5 Challenges and opportunities
In view of the various advantages of Ni-N-C electrocatalyst, such as low cost, excellent performance, strong stability, high selectivity, etc., Ni-N-C material has been focused by more and more researchers in the ECR field. The rapid development of ECR technology shows more possibilities and hopes. Although a considerable part of Ni-N-C electrocatalysts with remarkable performance have been synthesized, the catalytic performance has not reached the expectation in the practical application, because there are still some difficulties and challenges to be overcome:
(i) Low hydrocarbon products. Hydrocarbon products have higher energy storage capacity and chemical applications. Although Ni-N-C materials possess the almost 100% CO selectivity, no low hydrocarbon products are generated due to the active desorption of *CO intermediate at the isolated active site limiting the further reduction of CO2. The introduction of other metals with high hydrocarbon selectivity (Cu, Mn, etc.) to develop the synergistic bimetallic/polymetallic electrocatalysts, may be currently the most effective way to improve the selectivity of hydrocarbon products.
(ii) Wide pH window. The environment of electrochemical reaction has obvious influence on the activity output. At present, ECR process is mostly performed in nearly neutral (bicarbonate) or alkaline (KOH) solution. However, the dissolved CO2 is easily converted into CO32-, which can reduce the reaction efficiency and cause the cross contamination with counter electrode.

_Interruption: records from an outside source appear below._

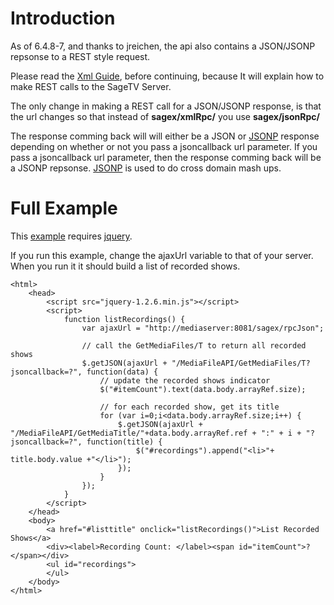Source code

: # Introduction #

As of 6.4.8-7, and thanks to jreichen, the api also contains a JSON/JSONP repsonse to a REST style request.

Please read the [Xml Guide](http://code.google.com/p/customsagetv/wiki/XmlRPCQuickStart), before continuing, because It will explain how to make REST calls to the SageTV Server.

The only change in making a REST call for a JSON/JSONP response, is that the url changes so that instead of **sagex/xmlRpc/** you use **sagex/jsonRpc/**

The response comming back will will either be a JSON or [JSONP](http://bob.pythonmac.org/archives/2005/12/05/remote-json-jsonp/) response depending on whether or not you pass a jsoncallback url parameter.  If you pass a jsoncallback url parameter, then the response comming back will be a JSONP repsonse.  [JSONP](http://bob.pythonmac.org/archives/2005/12/05/remote-json-jsonp/) is used to do cross domain mash ups.

# Full Example #
This [example](http://code.google.com/p/customsagetv/source/browse/trunk/customsagetv/SageAPI/html/test/testJson.html) requires [jquery](http://jquery.com/).

If you run this example, change the ajaxUrl variable to that of your server.  When you run it it should build a list of recorded shows.
```
<html>
	<head>
		<script src="jquery-1.2.6.min.js"></script>
		<script>
			function listRecordings() {
				var ajaxUrl = "http://mediaserver:8081/sagex/rpcJson";
				
				// call the GetMediaFiles/T to return all recorded shows
				$.getJSON(ajaxUrl + "/MediaFileAPI/GetMediaFiles/T?jsoncallback=?", function(data) {
					// update the recorded shows indicator
					$("#itemCount").text(data.body.arrayRef.size);
					
					// for each recorded show, get its title
					for (var i=0;i<data.body.arrayRef.size;i++) {
						$.getJSON(ajaxUrl + "/MediaFileAPI/GetMediaTitle/"+data.body.arrayRef.ref + ":" + i + "?jsoncallback=?", function(title) {
							$("#recordings").append("<li>"+ title.body.value +"</li>");
						});
					}
				});
			}
		</script>
	</head>
	<body>
		<a href="#listtitle" onclick="listRecordings()">List Recorded Shows</a>
		<div><label>Recording Count: </label><span id="itemCount">?</span></div>
		<ul id="recordings">
		</ul>
	</body>
</html>
```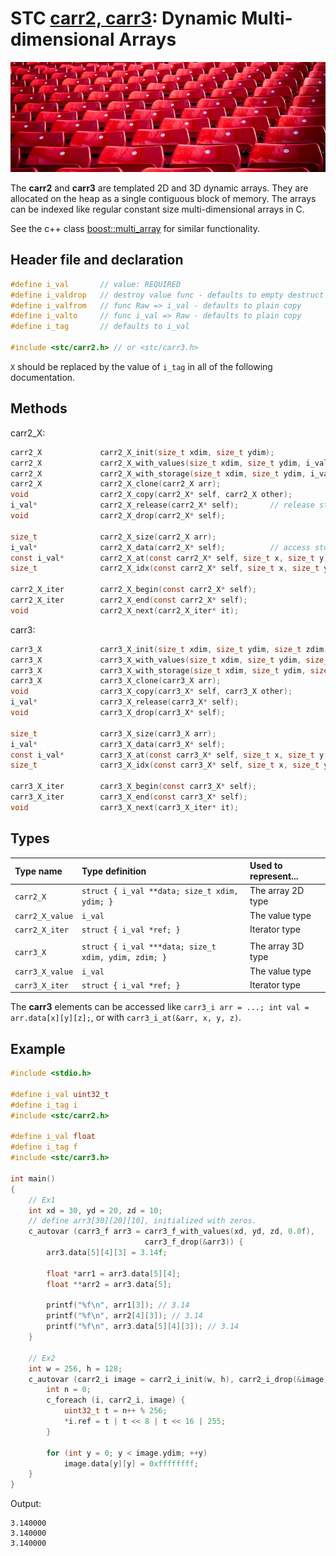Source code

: # STC [carr2, carr3](../include/stc/carray.h): Dynamic Multi-dimensional Arrays
![Array](pics/array.jpg)

The **carr2** and **carr3** are templated 2D and 3D dynamic arrays. They are allocated on the heap as a single
contiguous block of memory. The arrays can be indexed like regular constant size multi-dimensional arrays in C.

See the c++ class [boost::multi_array](https://www.boost.org/doc/libs/release/libs/multi_array) for similar functionality.

## Header file and declaration

```c
#define i_val       // value: REQUIRED
#define i_valdrop   // destroy value func - defaults to empty destruct
#define i_valfrom   // func Raw => i_val - defaults to plain copy
#define i_valto     // func i_val => Raw - defaults to plain copy
#define i_tag       // defaults to i_val

#include <stc/carr2.h> // or <stc/carr3.h>
```
`X` should be replaced by the value of `i_tag` in all of the following documentation.

## Methods

carr2_X:
```c
carr2_X             carr2_X_init(size_t xdim, size_t ydim);
carr2_X             carr2_X_with_values(size_t xdim, size_t ydim, i_val val);
carr2_X             carr2_X_with_storage(size_t xdim, size_t ydim, i_val* array);
carr2_X             carr2_X_clone(carr2_X arr);
void                carr2_X_copy(carr2_X* self, carr2_X other);
i_val*              carr2_X_release(carr2_X* self);       // release storage (not freed)
void                carr2_X_drop(carr2_X* self);

size_t              carr2_X_size(carr2_X arr);
i_val*              carr2_X_data(carr2_X* self);          // access storage data
const i_val*        carr2_X_at(const carr2_X* self, size_t x, size_t y);
size_t              carr2_X_idx(const carr2_X* self, size_t x, size_t y);

carr2_X_iter        carr2_X_begin(const carr2_X* self);
carr2_X_iter        carr2_X_end(const carr2_X* self);
void                carr2_X_next(carr2_X_iter* it);
```
carr3:
```c
carr3_X             carr3_X_init(size_t xdim, size_t ydim, size_t zdim);
carr3_X             carr3_X_with_values(size_t xdim, size_t ydim, size_t zdim, i_val val);
carr3_X             carr3_X_with_storage(size_t xdim, size_t ydim, size_t zdim, i_val* array);
carr3_X             carr3_X_clone(carr3_X arr);
void                carr3_X_copy(carr3_X* self, carr3_X other);
i_val*              carr3_X_release(carr3_X* self);                               // release storage (not freed)
void                carr3_X_drop(carr3_X* self);

size_t              carr3_X_size(carr3_X arr);
i_val*              carr3_X_data(carr3_X* self);                                  // storage data
const i_val*        carr3_X_at(const carr3_X* self, size_t x, size_t y, size_t z);
size_t              carr3_X_idx(const carr3_X* self, size_t x, size_t y, size_t z);

carr3_X_iter        carr3_X_begin(const carr3_X* self);
carr3_X_iter        carr3_X_end(const carr3_X* self);
void                carr3_X_next(carr3_X_iter* it);
```
## Types

| Type name         | Type definition                                      | Used to represent... |
|:------------------|:-----------------------------------------------------|:---------------------|
| `carr2_X`         | `struct { i_val **data; size_t xdim, ydim; }`        | The array 2D type    |
| `carr2_X_value`   | `i_val`                                              | The value type       |
| `carr2_X_iter`    | `struct { i_val *ref; }`                             | Iterator type        |
|                   |                                                      |                      |
| `carr3_X`         | `struct { i_val ***data; size_t xdim, ydim, zdim; }` | The array 3D type    |
| `carr3_X_value`   | `i_val`                                              | The value type       |
| `carr3_X_iter`    | `struct { i_val *ref; }`                             | Iterator type        |

The **carr3** elements can be accessed like `carr3_i arr = ...; int val = arr.data[x][y][z];`, or with `carr3_i_at(&arr, x, y, z)`.

## Example
```c
#include <stdio.h>

#define i_val uint32_t
#define i_tag i
#include <stc/carr2.h>

#define i_val float
#define i_tag f
#include <stc/carr3.h>

int main()
{
    // Ex1
    int xd = 30, yd = 20, zd = 10;
    // define arr3[30][20][10], initialized with zeros.
    c_autovar (carr3_f arr3 = carr3_f_with_values(xd, yd, zd, 0.0f), 
                              carr3_f_drop(&arr3)) {
        arr3.data[5][4][3] = 3.14f;

        float *arr1 = arr3.data[5][4];
        float **arr2 = arr3.data[5];

        printf("%f\n", arr1[3]); // 3.14
        printf("%f\n", arr2[4][3]); // 3.14
        printf("%f\n", arr3.data[5][4][3]); // 3.14
    }

    // Ex2
    int w = 256, h = 128;
    c_autovar (carr2_i image = carr2_i_init(w, h), carr2_i_drop(&image)) {
        int n = 0;
        c_foreach (i, carr2_i, image) {
            uint32_t t = n++ % 256;
            *i.ref = t | t << 8 | t << 16 | 255;
        }

        for (int y = 0; y < image.ydim; ++y)
            image.data[y][y] = 0xffffffff;
    }
}
```
Output:
```
3.140000
3.140000
3.140000
```

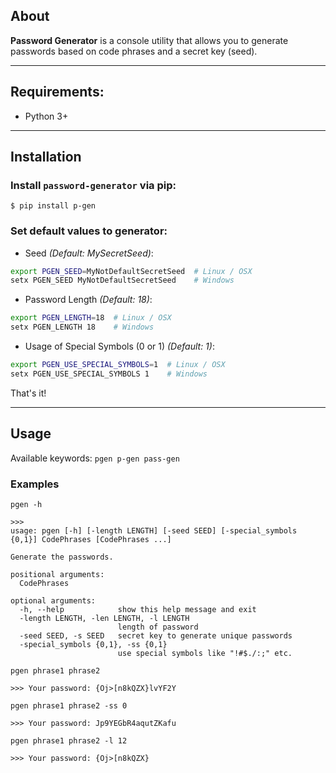 ## About

**Password Generator** is a console utility that allows you to generate passwords based on code phrases and a secret key (seed).

***

## Requirements:
* Python 3+

***

## Installation

### Install `password-generator` via pip:

```console
$ pip install p-gen
```

### Set default values to generator:

* Seed _(Default: MySecretSeed)_: 
```bash
export PGEN_SEED=MyNotDefaultSecretSeed  # Linux / OSX
setx PGEN_SEED MyNotDefaultSecretSeed    # Windows
```

* Password Length _(Default: 18)_:
```bash
export PGEN_LENGTH=18  # Linux / OSX
setx PGEN_LENGTH 18    # Windows
```

* Usage of Special Symbols (0 or 1) _(Default: 1)_:
```bash
export PGEN_USE_SPECIAL_SYMBOLS=1  # Linux / OSX
setx PGEN_USE_SPECIAL_SYMBOLS 1    # Windows
```

That's it!

***

## Usage

Available keywords: `pgen p-gen pass-gen`

### Examples

```commandline
pgen -h

>>>
usage: pgen [-h] [-length LENGTH] [-seed SEED] [-special_symbols {0,1}] CodePhrases [CodePhrases ...]

Generate the passwords.

positional arguments:
  CodePhrases

optional arguments:
  -h, --help            show this help message and exit
  -length LENGTH, -len LENGTH, -l LENGTH
                        length of password
  -seed SEED, -s SEED   secret key to generate unique passwords
  -special_symbols {0,1}, -ss {0,1}
                        use special symbols like "!#$./:;" etc.
```

```commandline
pgen phrase1 phrase2

>>> Your password: {Oj>[n8kQZX}lvYF2Y
```

```commandline
pgen phrase1 phrase2 -ss 0

>>> Your password: Jp9YEGbR4aqutZKafu
```

```commandline
pgen phrase1 phrase2 -l 12

>>> Your password: {Oj>[n8kQZX}
```
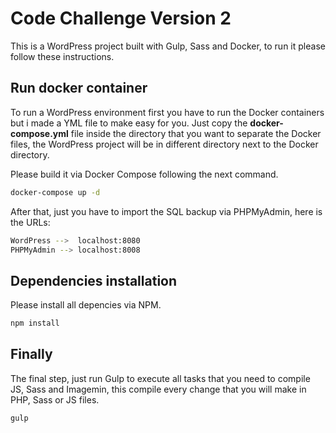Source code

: # Code Challenge Version 2

This is a WordPress project built with Gulp, Sass and Docker, to run it please follow these instructions.

## Run docker container

To run a WordPress environment first you have to run the Docker containers but i made a YML file to make easy for you. Just copy the **docker-compose.yml** file inside the directory that you want to separate the Docker files, the WordPress project will be in different directory next to the Docker directory.

Please build it via Docker Compose following the next command.
```bash
docker-compose up -d
```

After that, just you have to import the SQL backup via PHPMyAdmin, here is the URLs:

```bash
WordPress -->  localhost:8080
PHPMyAdmin --> localhost:8008
```

## Dependencies installation

Please install all depencies via NPM.
```bash
npm install
```

## Finally

The final step, just run Gulp to execute all tasks that you need to compile JS, Sass and Imagemin, this compile every change that you will make in PHP, Sass or JS files.

```bash
gulp
```
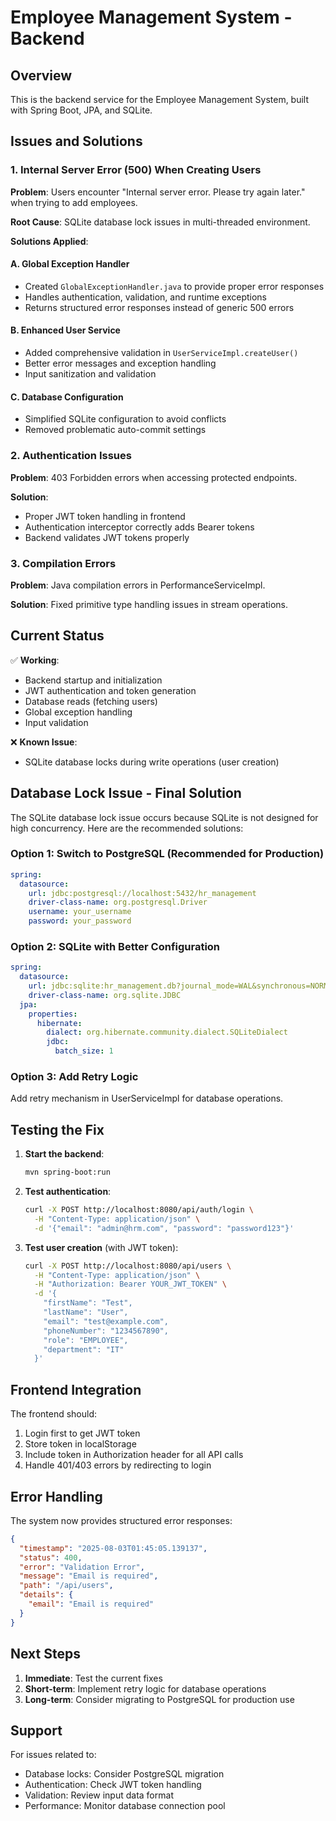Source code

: # Employee Management System - Backend

## Overview
This is the backend service for the Employee Management System, built with Spring Boot, JPA, and SQLite.

## Issues and Solutions

### 1. Internal Server Error (500) When Creating Users

**Problem**: Users encounter "Internal server error. Please try again later." when trying to add employees.

**Root Cause**: SQLite database lock issues in multi-threaded environment.

**Solutions Applied**:

#### A. Global Exception Handler
- Created `GlobalExceptionHandler.java` to provide proper error responses
- Handles authentication, validation, and runtime exceptions
- Returns structured error responses instead of generic 500 errors

#### B. Enhanced User Service
- Added comprehensive validation in `UserServiceImpl.createUser()`
- Better error messages and exception handling
- Input sanitization and validation

#### C. Database Configuration
- Simplified SQLite configuration to avoid conflicts
- Removed problematic auto-commit settings

### 2. Authentication Issues

**Problem**: 403 Forbidden errors when accessing protected endpoints.

**Solution**: 
- Proper JWT token handling in frontend
- Authentication interceptor correctly adds Bearer tokens
- Backend validates JWT tokens properly

### 3. Compilation Errors

**Problem**: Java compilation errors in PerformanceServiceImpl.

**Solution**: Fixed primitive type handling issues in stream operations.

## Current Status

✅ **Working**:
- Backend startup and initialization
- JWT authentication and token generation
- Database reads (fetching users)
- Global exception handling
- Input validation

❌ **Known Issue**:
- SQLite database locks during write operations (user creation)

## Database Lock Issue - Final Solution

The SQLite database lock issue occurs because SQLite is not designed for high concurrency. Here are the recommended solutions:

### Option 1: Switch to PostgreSQL (Recommended for Production)
```yaml
spring:
  datasource:
    url: jdbc:postgresql://localhost:5432/hr_management
    driver-class-name: org.postgresql.Driver
    username: your_username
    password: your_password
```

### Option 2: SQLite with Better Configuration
```yaml
spring:
  datasource:
    url: jdbc:sqlite:hr_management.db?journal_mode=WAL&synchronous=NORMAL&busy_timeout=30000
    driver-class-name: org.sqlite.JDBC
  jpa:
    properties:
      hibernate:
        dialect: org.hibernate.community.dialect.SQLiteDialect
        jdbc:
          batch_size: 1
```

### Option 3: Add Retry Logic
Add retry mechanism in UserServiceImpl for database operations.

## Testing the Fix

1. **Start the backend**:
   ```bash
   mvn spring-boot:run
   ```

2. **Test authentication**:
   ```bash
   curl -X POST http://localhost:8080/api/auth/login \
     -H "Content-Type: application/json" \
     -d '{"email": "admin@hrm.com", "password": "password123"}'
   ```

3. **Test user creation** (with JWT token):
   ```bash
   curl -X POST http://localhost:8080/api/users \
     -H "Content-Type: application/json" \
     -H "Authorization: Bearer YOUR_JWT_TOKEN" \
     -d '{
       "firstName": "Test",
       "lastName": "User", 
       "email": "test@example.com",
       "phoneNumber": "1234567890",
       "role": "EMPLOYEE",
       "department": "IT"
     }'
   ```

## Frontend Integration

The frontend should:
1. Login first to get JWT token
2. Store token in localStorage
3. Include token in Authorization header for all API calls
4. Handle 401/403 errors by redirecting to login

## Error Handling

The system now provides structured error responses:
```json
{
  "timestamp": "2025-08-03T01:45:05.139137",
  "status": 400,
  "error": "Validation Error",
  "message": "Email is required",
  "path": "/api/users",
  "details": {
    "email": "Email is required"
  }
}
```

## Next Steps

1. **Immediate**: Test the current fixes
2. **Short-term**: Implement retry logic for database operations
3. **Long-term**: Consider migrating to PostgreSQL for production use

## Support

For issues related to:
- Database locks: Consider PostgreSQL migration
- Authentication: Check JWT token handling
- Validation: Review input data format
- Performance: Monitor database connection pool 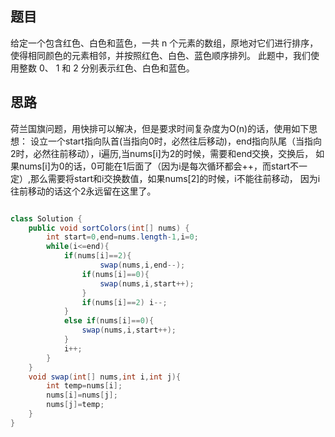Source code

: ## 题目

给定一个包含红色、白色和蓝色，一共 n 个元素的数组，原地对它们进行排序，使得相同颜色的元素相邻，并按照红色、白色、蓝色顺序排列。
此题中，我们使用整数 0、 1 和 2 分别表示红色、白色和蓝色。

## 思路

荷兰国旗问题，用快排可以解决，但是要求时间复杂度为O(n)的话，使用如下思想：
设立一个start指向队首(当指向0时，必然往后移动)，end指向队尾（当指向2时，必然往前移动），i遍历,当nums[i]为2的时候，需要和end交换，交换后，
如果nums[i]为0的话，0可能在1后面了（因为i是每次循环都会++，而start不一定）,那么需要将start和i交换数值，如果nums[2]的时候，i不能往前移动，
因为i往前移动的话这个2永远留在这里了。

```java

class Solution {
    public void sortColors(int[] nums) {
        int start=0,end=nums.length-1,i=0;
        while(i<=end){
            if(nums[i]==2){
                    swap(nums,i,end--);
                if(nums[i]==0){
                    swap(nums,i,start++);
                }
                if(nums[i]==2) i--;
            }
            else if(nums[i]==0){
                swap(nums,i,start++);
            }
            i++;
        }
    }
    void swap(int[] nums,int i,int j){
        int temp=nums[i];
        nums[i]=nums[j];
        nums[j]=temp;
    }
}
```
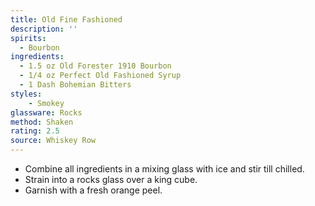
 ```yaml
---
title: Old Fine Fashioned
description: ''
spirits:
  - Bourbon
ingredients:
  - 1.5 oz Old Forester 1910 Bourbon
  - 1/4 oz Perfect Old Fashioned Syrup
  - 1 Dash Bohemian Bitters
styles:
    - Smokey
glassware: Rocks
method: Shaken
rating: 2.5
source: Whiskey Row
---
```


- Combine all ingredients in a mixing glass with ice and stir till chilled.
- Strain into a rocks glass over a king cube.
- Garnish with a fresh orange peel.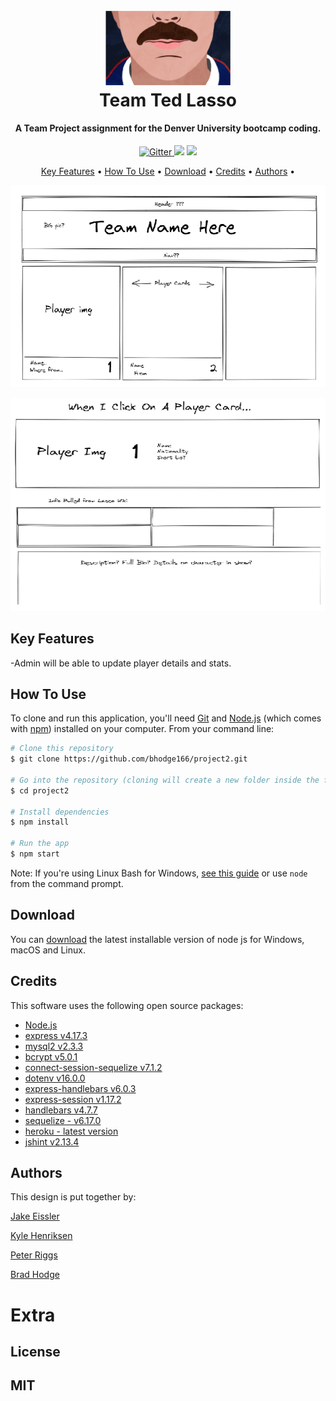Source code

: <h1 align="center">
  <br>
  <a href=""><img src="./public/images/readmeimage.png" alt="tedlasso" width="200"></a>
  <br>
  Team Ted Lasso
  <br>
</h1>

<h4 align="center">A Team Project assignment for the Denver University bootcamp coding.</h4>

<p align="center">
  <a href="https://badge.fury.io/js/electron-markdownify">
    <img src="https://badge.fury.io/js/electron-markdownify.svg"
         alt="Gitter">
  </a>
  <a href="https://gitter.im/amitmerchant1990/electron-markdownify"><img src="https://badges.gitter.im/amitmerchant1990/electron-markdownify.svg"></a>
  <a href="https://saythanks.io/to/khenriksenbootcamp@gmail.com">
      <img src="https://img.shields.io/badge/SayThanks.io-%E2%98%BC-1EAEDB.svg">
  </a>
</p>

<p align="center">
  <a href="#key-features">Key Features</a> •
  <a href="#how-to-use">How To Use</a> •
  <a href="#download">Download</a> •
  <a href="#credits">Credits</a> •
  <a href="#authors">Authors</a> •
  
</p>

![Project 2 image 1](./public/images/PROJECT%202%20WIREFRAME1.png)

![Project 2 image 2](./public/images/PROJECT%202%20WIREFRAME2.png)

## Key Features

-Admin will be able to update player details and stats.

## How To Use

To clone and run this application, you'll need [Git](https://git-scm.com) and [Node.js](https://nodejs.org/en/download/) (which comes with [npm](http://npmjs.com)) installed on your computer. From your command line:

```bash
# Clone this repository
$ git clone https://github.com/bhodge166/project2.git

# Go into the repository (cloning will create a new folder inside the folder you are in so "LS" and see what the name is CD into that file name and then follow remaining instructions.)
$ cd project2

# Install dependencies
$ npm install

# Run the app
$ npm start
```

Note: If you're using Linux Bash for Windows, [see this guide](https://www.howtogeek.com/261575/how-to-run-graphical-linux-desktop-applications-from-windows-10s-bash-shell/) or use `node` from the command prompt.

## Download

You can [download](https://nodejs.org/en/download/) the latest installable version of node js for Windows, macOS and Linux.

## Credits

This software uses the following open source packages:

- [Node.js](https://nodejs.org/)
- [express v4.17.3](https://www.npmjs.com/package/express)
- [mysql2 v2.3.3](https://www.npmjs.com/package/mysql2)
- [bcrypt v5.0.1](https://www.npmjs.com/package/bcrypt)
- [connect-session-sequelize v7.1.2](https://www.npmjs.com/package/connect-session-sequelize)
- [dotenv v16.0.0](https://www.npmjs.com/package/dotenv)
- [express-handlebars v6.0.3](https://www.npmjs.com/package/express-handlebars)
- [express-session v1.17.2](https://www.npmjs.com/package/express-session)
- [handlebars v4.7.7](https://www.npmjs.com/package/handlebars)
- [sequelize - v6.17.0](https://www.npmjs.com/package/sequelize)
- [heroku - latest version](https://www.heroku.com)
- [jshint v2.13.4](https://www.npmjs.com/package/jshint)

## Authors

This design is put together by:

[Jake Eissler](http://github.com/jakeeis24)

[Kyle Henriksen](http://github.com/starbjornx)

[Peter Riggs](http://github.com/par92)

[Brad Hodge](http://github.com/bhodge166)

# Extra

## License

## MIT

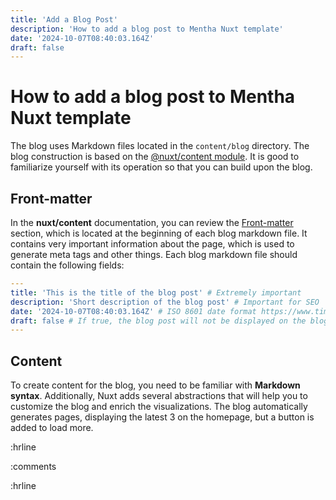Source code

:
 ```yaml
---
title: 'Add a Blog Post'
description: 'How to add a blog post to Mentha Nuxt template'
date: '2024-10-07T08:40:03.164Z'
draft: false
---
```


# How to add a blog post to Mentha Nuxt template

The blog uses Markdown files located in the `content/blog` directory. The blog construction is based on the [@nuxt/content module](https://content.nuxt.com/). It is good to familiarize yourself with its operation so that you can build upon the blog.

<!-- more -->

## Front-matter

In the **nuxt/content** documentation, you can review the [Front-matter](https://content.nuxt.com/usage/markdown#front-matter) section, which is located at the beginning of each blog markdown file. It contains very important information about the page, which is used to generate meta tags and other things. Each blog markdown file should contain the following fields:

```yaml
---
title: 'This is the title of the blog post' # Extremely important
description: 'Short description of the blog post' # Important for SEO
date: '2024-10-07T08:40:03.164Z' # ISO 8601 date format https://www.timestamp-converter.com/
draft: false # If true, the blog post will not be displayed on the blog page
---
```

## Content

To create content for the blog, you need to be familiar with **Markdown syntax**. Additionally, Nuxt adds several abstractions that will help you to customize the blog and enrich the visualizations. The blog automatically generates pages, displaying the latest 3 on the homepage, but a button is added to load more.

:hrline

:comments

:hrline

In contrast, acidic environment displays the obvious advantage of speeding up the reaction process and requiring low overpotential.[128,129] However, the low solubility of CO2 in acidic environment and the easy erosion of Ni SA/NPs reduce the electrode life. Most importantly, the abundant proton in strong acid electrolyte facilitates the hydrogen evolution process and is not conducive to the CO2reduction. Therefore, while it is necessary to improve the stability of the electrocatalysts, the working environment of the catalysts should also be adjusted to form a highly active and stable gas-liquid-solid three-phase interface microenvironment.
(iii) Self-supporting materials. Most M-N-C materials as powder form are attached to the electrode with the adhesive, which increases the reaction resistance and reduces the electron transport. It’s worth noting that the long-term testing will cause the power to fall off, resulting in catalyst deactivation. The self-supporting catalyst can effectively avoid the above problem due to the in-situ generating active components. Furthermore, the self-supporting electrode with abundant pores can accelerate the gas diffusion and the high-efficiency, large-scale and rapid catalytic reaction.
(iv) Reasonable mechanism illumination. Accurately controlling the reaction process is difficult due to the complex path of CO2 reduction reaction. The reaction process was usually tracked and via theoretical simulation and in-situ characterization technique. However, the composition and structural changes of Ni-N-C catalysts in detail (e.g., precise location and type of defects) cannot be expressed precisely, while the establishment of theoretical computational models is often based on idealized or incomplete conditions. Therefore, the catalytic active center, the intermediate species and the chemical evolution process should be determined by various channels, which is essential for scientific and systematic analysis and regulation of the intrinsic activity of catalysts.
(v) Industrialized application. The significance of industrial development over the potential energy conversion is self-evident. However, high overpotential, low current density, low CO2 conversion and complex reaction units hinder the practical ECR application. Therefore, this is inseparable from the collaborative progress of basic research and engineering research, to develop efficient and stable catalysts, as well as intelligent and large-scale reaction devices. Of course, the mass-produced electrochemical materials such as Ni-N-C, and the efficient separation of electrochemical products are worthy of further consideration.